Beautiful day to ride a bicycle!
We decided to tour Custer State Park today, one of the oldest (1919) and largest (72,000 acres) in the nation. We drove the wildlife loop, a vast prarie grassland where we saw buffalo, burrows, deer and pronghorn.
The State Game Lodge is an impressive place that served as the Calvin Coleridge summer White House in 1927.
The Iron Mountain Road weaves up through ponderosa pine forests with two tunnels that frame Mt. Rushmore.
The Needles Highway is spectacular with views of rock pillars around every corner.
We were so glad we took the tour today. It was a day of eye candy, and we encourage anyone in the area to take the tour.
We ate a piece of rhubarb pie at the Purple Pie Place the other day and it was wonderful!

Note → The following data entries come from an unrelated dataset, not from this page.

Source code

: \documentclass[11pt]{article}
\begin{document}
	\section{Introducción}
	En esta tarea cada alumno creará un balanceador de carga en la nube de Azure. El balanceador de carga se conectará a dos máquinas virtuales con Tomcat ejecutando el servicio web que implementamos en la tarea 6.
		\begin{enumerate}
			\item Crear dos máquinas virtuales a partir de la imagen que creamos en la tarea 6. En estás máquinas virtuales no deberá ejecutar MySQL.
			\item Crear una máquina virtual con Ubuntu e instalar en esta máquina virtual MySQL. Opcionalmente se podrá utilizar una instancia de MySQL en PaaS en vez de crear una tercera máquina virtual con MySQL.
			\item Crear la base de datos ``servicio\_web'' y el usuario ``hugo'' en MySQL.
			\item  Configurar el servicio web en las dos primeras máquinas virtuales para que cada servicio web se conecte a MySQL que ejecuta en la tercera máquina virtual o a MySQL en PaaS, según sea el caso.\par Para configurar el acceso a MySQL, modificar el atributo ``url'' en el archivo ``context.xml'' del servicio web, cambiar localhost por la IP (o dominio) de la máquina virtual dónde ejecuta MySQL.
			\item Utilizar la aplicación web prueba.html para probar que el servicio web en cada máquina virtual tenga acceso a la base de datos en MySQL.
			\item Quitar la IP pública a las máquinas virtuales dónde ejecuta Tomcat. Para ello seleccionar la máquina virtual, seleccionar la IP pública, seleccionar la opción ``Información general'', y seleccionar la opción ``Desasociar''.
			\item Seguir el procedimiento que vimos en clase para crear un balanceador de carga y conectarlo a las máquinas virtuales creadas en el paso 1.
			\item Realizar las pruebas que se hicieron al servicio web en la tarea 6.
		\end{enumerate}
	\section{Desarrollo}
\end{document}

So, we stopped in Custer to buy one for the road!
Today was a long day of driving across Wyoming and Montana. We stopped in Big Timber for the night.
The KOA staff suggested we go to the Timber Bar for dinner. It was a happening place and we had to wait for a table. But, the locally sourced burgers were super. Glad we stopped in Big Timber.
Tomorrow we drive the rest of the way across Montana before dropping into Idaho to our next campground.
We rode the Trail of Hiawatha today! It is a beautiful bike ride; 15 miles downhill witn 9 tunnels and 7 bridges over a little less than a 1000 foot drop in elevation.
The trip begins and ends with a ride through the 1.66 mile Taft Tunnel. Riding this unlit, 47 degree F tunnel is quite an experience.
The bridges vary in length but they are all quite high!
The trail surface is very rocky, not well maintained at all. Every mile reminded me of why I quit biking on Forest Service roads fifteen years ago!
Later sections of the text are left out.